┌─ DATA FOR REVIEW

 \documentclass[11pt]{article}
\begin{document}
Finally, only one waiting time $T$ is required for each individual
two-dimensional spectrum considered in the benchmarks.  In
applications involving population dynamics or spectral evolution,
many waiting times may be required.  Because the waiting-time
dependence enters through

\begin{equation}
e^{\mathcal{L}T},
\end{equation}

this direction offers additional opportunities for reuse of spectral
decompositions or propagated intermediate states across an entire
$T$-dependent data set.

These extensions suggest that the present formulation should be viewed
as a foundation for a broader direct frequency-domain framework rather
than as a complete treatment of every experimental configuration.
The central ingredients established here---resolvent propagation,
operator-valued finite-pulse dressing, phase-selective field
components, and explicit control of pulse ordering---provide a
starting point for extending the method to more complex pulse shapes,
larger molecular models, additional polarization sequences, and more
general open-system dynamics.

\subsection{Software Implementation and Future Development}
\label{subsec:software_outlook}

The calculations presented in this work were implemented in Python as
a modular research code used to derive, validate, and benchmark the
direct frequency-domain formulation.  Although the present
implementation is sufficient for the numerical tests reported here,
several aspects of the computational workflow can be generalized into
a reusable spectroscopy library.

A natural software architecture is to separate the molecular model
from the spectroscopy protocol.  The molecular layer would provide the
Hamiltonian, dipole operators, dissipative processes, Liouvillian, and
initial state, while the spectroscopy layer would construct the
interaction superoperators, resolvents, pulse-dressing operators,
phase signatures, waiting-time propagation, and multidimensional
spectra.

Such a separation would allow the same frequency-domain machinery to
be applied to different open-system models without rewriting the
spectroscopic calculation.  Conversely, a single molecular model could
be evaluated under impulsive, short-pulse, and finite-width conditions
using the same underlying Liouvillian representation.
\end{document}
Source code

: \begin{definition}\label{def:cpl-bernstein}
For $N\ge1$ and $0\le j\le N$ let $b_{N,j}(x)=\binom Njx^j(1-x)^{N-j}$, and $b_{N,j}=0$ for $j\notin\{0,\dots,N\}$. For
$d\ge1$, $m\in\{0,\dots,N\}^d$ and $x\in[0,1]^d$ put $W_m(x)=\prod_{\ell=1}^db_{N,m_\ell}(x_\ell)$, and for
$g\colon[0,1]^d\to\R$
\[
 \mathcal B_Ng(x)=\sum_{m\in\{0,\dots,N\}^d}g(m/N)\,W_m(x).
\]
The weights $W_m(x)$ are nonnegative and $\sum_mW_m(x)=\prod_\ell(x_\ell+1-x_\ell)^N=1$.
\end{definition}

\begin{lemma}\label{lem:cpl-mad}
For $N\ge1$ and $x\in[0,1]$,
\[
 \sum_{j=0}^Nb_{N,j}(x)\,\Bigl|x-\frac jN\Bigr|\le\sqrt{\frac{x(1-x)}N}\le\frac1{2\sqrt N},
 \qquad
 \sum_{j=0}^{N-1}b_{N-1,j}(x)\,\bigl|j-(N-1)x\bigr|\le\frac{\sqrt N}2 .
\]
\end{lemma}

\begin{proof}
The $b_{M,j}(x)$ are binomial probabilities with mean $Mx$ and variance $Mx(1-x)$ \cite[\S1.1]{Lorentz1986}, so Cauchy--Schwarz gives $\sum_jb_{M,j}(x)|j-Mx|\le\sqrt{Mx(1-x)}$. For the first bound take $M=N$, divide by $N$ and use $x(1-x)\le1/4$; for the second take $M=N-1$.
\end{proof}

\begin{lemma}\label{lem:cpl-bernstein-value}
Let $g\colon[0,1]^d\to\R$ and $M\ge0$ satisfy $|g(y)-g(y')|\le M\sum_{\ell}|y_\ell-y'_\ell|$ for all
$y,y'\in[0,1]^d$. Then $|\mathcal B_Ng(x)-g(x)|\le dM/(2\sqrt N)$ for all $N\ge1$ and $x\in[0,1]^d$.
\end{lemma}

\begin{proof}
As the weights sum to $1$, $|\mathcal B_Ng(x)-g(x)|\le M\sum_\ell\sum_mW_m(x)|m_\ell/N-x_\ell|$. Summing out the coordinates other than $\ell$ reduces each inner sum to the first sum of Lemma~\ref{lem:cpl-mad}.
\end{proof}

└─

_EXERCISE INSTRUCTIONS_
Reproduce the data in its entirety, matching each character.

_TASK OUTPUT_
 \documentclass[11pt]{article}
\begin{document}
Finally, only one waiting time $T$ is required for each individual
two-dimensional spectrum considered in the benchmarks.  In
applications involving population dynamics or spectral evolution,
many waiting times may be required.  Because the waiting-time
dependence enters through

\begin{equation}
e^{\mathcal{L}T},
\end{equation}

this direction offers additional opportunities for reuse of spectral
decompositions or propagated intermediate states across an entire
$T$-dependent data set.

These extensions suggest that the present formulation should be viewed
as a foundation for a broader direct frequency-domain framework rather
than as a complete treatment of every experimental configuration.
The central ingredients established here---resolvent propagation,
operator-valued finite-pulse dressing, phase-selective field
components, and explicit control of pulse ordering---provide a
starting point for extending the method to more complex pulse shapes,
larger molecular models, additional polarization sequences, and more
general open-system dynamics.

\subsection{Software Implementation and Future Development}
\label{subsec:software_outlook}

The calculations presented in this work were implemented in Python as
a modular research code used to derive, validate, and benchmark the
direct frequency-domain formulation.  Although the present
implementation is sufficient for the numerical tests reported here,
several aspects of the computational workflow can be generalized into
a reusable spectroscopy library.

A natural software architecture is to separate the molecular model
from the spectroscopy protocol.  The molecular layer would provide the
Hamiltonian, dipole operators, dissipative processes, Liouvillian, and
initial state, while the spectroscopy layer would construct the
interaction superoperators, resolvents, pulse-dressing operators,
phase signatures, waiting-time propagation, and multidimensional
spectra.

Such a separation would allow the same frequency-domain machinery to
be applied to different open-system models without rewriting the
spectroscopic calculation.  Conversely, a single molecular model could
be evaluated under impulsive, short-pulse, and finite-width conditions
using the same underlying Liouvillian representation.
\end{document}
Source code

: \begin{definition}\label{def:cpl-bernstein}
For $N\ge1$ and $0\le j\le N$ let $b_{N,j}(x)=\binom Njx^j(1-x)^{N-j}$, and $b_{N,j}=0$ for $j\notin\{0,\dots,N\}$. For
$d\ge1$, $m\in\{0,\dots,N\}^d$ and $x\in[0,1]^d$ put $W_m(x)=\prod_{\ell=1}^db_{N,m_\ell}(x_\ell)$, and for
$g\colon[0,1]^d\to\R$
\[
 \mathcal B_Ng(x)=\sum_{m\in\{0,\dots,N\}^d}g(m/N)\,W_m(x).
\]
The weights $W_m(x)$ are nonnegative and $\sum_mW_m(x)=\prod_\ell(x_\ell+1-x_\ell)^N=1$.
\end{definition}

\begin{lemma}\label{lem:cpl-mad}
For $N\ge1$ and $x\in[0,1]$,
\[
 \sum_{j=0}^Nb_{N,j}(x)\,\Bigl|x-\frac jN\Bigr|\le\sqrt{\frac{x(1-x)}N}\le\frac1{2\sqrt N},
 \qquad
 \sum_{j=0}^{N-1}b_{N-1,j}(x)\,\bigl|j-(N-1)x\bigr|\le\frac{\sqrt N}2 .
\]
\end{lemma}

\begin{proof}
The $b_{M,j}(x)$ are binomial probabilities with mean $Mx$ and variance $Mx(1-x)$ \cite[\S1.1]{Lorentz1986}, so Cauchy--Schwarz gives $\sum_jb_{M,j}(x)|j-Mx|\le\sqrt{Mx(1-x)}$. For the first bound take $M=N$, divide by $N$ and use $x(1-x)\le1/4$; for the second take $M=N-1$.
\end{proof}

\begin{lemma}\label{lem:cpl-bernstein-value}
Let $g\colon[0,1]^d\to\R$ and $M\ge0$ satisfy $|g(y)-g(y')|\le M\sum_{\ell}|y_\ell-y'_\ell|$ for all
$y,y'\in[0,1]^d$. Then $|\mathcal B_Ng(x)-g(x)|\le dM/(2\sqrt N)$ for all $N\ge1$ and $x\in[0,1]^d$.
\end{lemma}

\begin{proof}
As the weights sum to $1$, $|\mathcal B_Ng(x)-g(x)|\le M\sum_\ell\sum_mW_m(x)|m_\ell/N-x_\ell|$. Summing out the coordinates other than $\ell$ reduces each inner sum to the first sum of Lemma~\ref{lem:cpl-mad}.
\end{proof}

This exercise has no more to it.